(Items from a dataset)
---+---
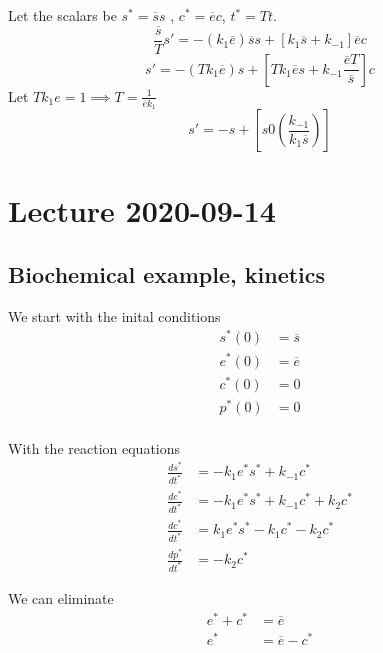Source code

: \documentclass{article}
\theoremstyle{remark}
\newcommand{\newpara}
  {
  \vskip 0.4cm
  }
\begin{document}
\begin{enumerate}[label=(\roman*)]
 
 \newpara
 
 Let the scalars be $s ^{*} = \overline{s}  s$ , $c ^{*} = \overline{e}  c$, $t ^{* } = Tt$. \[
 \frac{\overline{s} }{T}  s'  = - \left( k_{1} \overline{e}  \right) \overline{s}  s + \left[ k_{1} \overline{s}  + k_{-1}  \right] \overline{e}  c
 \] 
 \[
   s'  = - \left(T k_{1} \overline{e}  \right)  s + \left[ Tk_{1} \overline{e} s  + k_{-1} \frac{\overline{e}  T}{\overline{s} }   \right]   c
 \] 
 Let $ \displaystyle Tk_{1} e = 1  \implies  T = \frac{1}{\overline{e}  k_{1}} $ \[
 s'  = -s + \left[ s 0 \left( \frac{k_{-1}}{k_{1}\overline{s} }  \right) \right]
 \] 
 
 


\newpage
\section{Lecture 2020-09-14}%
\label{sec:lecture_2020_09_14}

\subsection{Biochemical example, kinetics}%
\label{sub:biochemical_example_kinetics}

We start with the inital conditions \[
\begin{split}
  s ^{*} \left(  0 \right)  & = \overline{s}  \\
  e ^{* } \left( 0 \right) &=  \overline{e}  \\
  c ^{*} \left( 0 \right) &=  0 \\
  p^{*} \left( 0 \right) &=  0 \\
\end{split} 
\] 

With the reaction equations 
\begin{align}
  \label{eq:li}
  \frac{d s ^{*} }{d  t^{*}}  &=  -k_{1} e ^{*} s ^{*} + k_{-1} c ^{*} \\
  \frac{d e^{*}}{d t^{*}}  &=  -k_{1} e^{*} s ^{*} + k_{-1} c ^{*} + k_{2} c^{*} \\
  \frac{d c ^{*}}{d t^{*}}  &=  k_{1} e ^{*} s ^{* } - k_{1} c ^{*} - k_{2} c ^{*} \\
  \frac{d p ^{*}}{d t^{*} }  &=  -k_{2} c ^{*} 
\end{align}
 
We can eliminate \[
  \begin{split}
e ^{*} + c ^{*} &=  \overline{e}  \\
e ^{*}  & = \overline{e}  - c ^{*}
  \end{split} 
\] 


\end{enumerate}
\end{document}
---+---
Copy the data precisely. Skip every picture.

RESULT BELOW
Source code

: \documentclass{article}
\theoremstyle{remark}
\newcommand{\newpara}
  {
  \vskip 0.4cm
  }
\begin{document}
\begin{enumerate}[label=(\roman*)]
 
 \newpara
 
 Let the scalars be $s ^{*} = \overline{s}  s$ , $c ^{*} = \overline{e}  c$, $t ^{* } = Tt$. \[
 \frac{\overline{s} }{T}  s'  = - \left( k_{1} \overline{e}  \right) \overline{s}  s + \left[ k_{1} \overline{s}  + k_{-1}  \right] \overline{e}  c
 \] 
 \[
   s'  = - \left(T k_{1} \overline{e}  \right)  s + \left[ Tk_{1} \overline{e} s  + k_{-1} \frac{\overline{e}  T}{\overline{s} }   \right]   c
 \] 
 Let $ \displaystyle Tk_{1} e = 1  \implies  T = \frac{1}{\overline{e}  k_{1}} $ \[
 s'  = -s + \left[ s 0 \left( \frac{k_{-1}}{k_{1}\overline{s} }  \right) \right]
 \] 
 
 


\newpage
\section{Lecture 2020-09-14}%
\label{sec:lecture_2020_09_14}

\subsection{Biochemical example, kinetics}%
\label{sub:biochemical_example_kinetics}

We start with the inital conditions \[
\begin{split}
  s ^{*} \left(  0 \right)  & = \overline{s}  \\
  e ^{* } \left( 0 \right) &=  \overline{e}  \\
  c ^{*} \left( 0 \right) &=  0 \\
  p^{*} \left( 0 \right) &=  0 \\
\end{split} 
\] 

With the reaction equations 
\begin{align}
  \label{eq:li}
  \frac{d s ^{*} }{d  t^{*}}  &=  -k_{1} e ^{*} s ^{*} + k_{-1} c ^{*} \\
  \frac{d e^{*}}{d t^{*}}  &=  -k_{1} e^{*} s ^{*} + k_{-1} c ^{*} + k_{2} c^{*} \\
  \frac{d c ^{*}}{d t^{*}}  &=  k_{1} e ^{*} s ^{* } - k_{1} c ^{*} - k_{2} c ^{*} \\
  \frac{d p ^{*}}{d t^{*} }  &=  -k_{2} c ^{*} 
\end{align}
 
We can eliminate \[
  \begin{split}
e ^{*} + c ^{*} &=  \overline{e}  \\
e ^{*}  & = \overline{e}  - c ^{*}
  \end{split} 
\] 


\end{enumerate}
\end{document}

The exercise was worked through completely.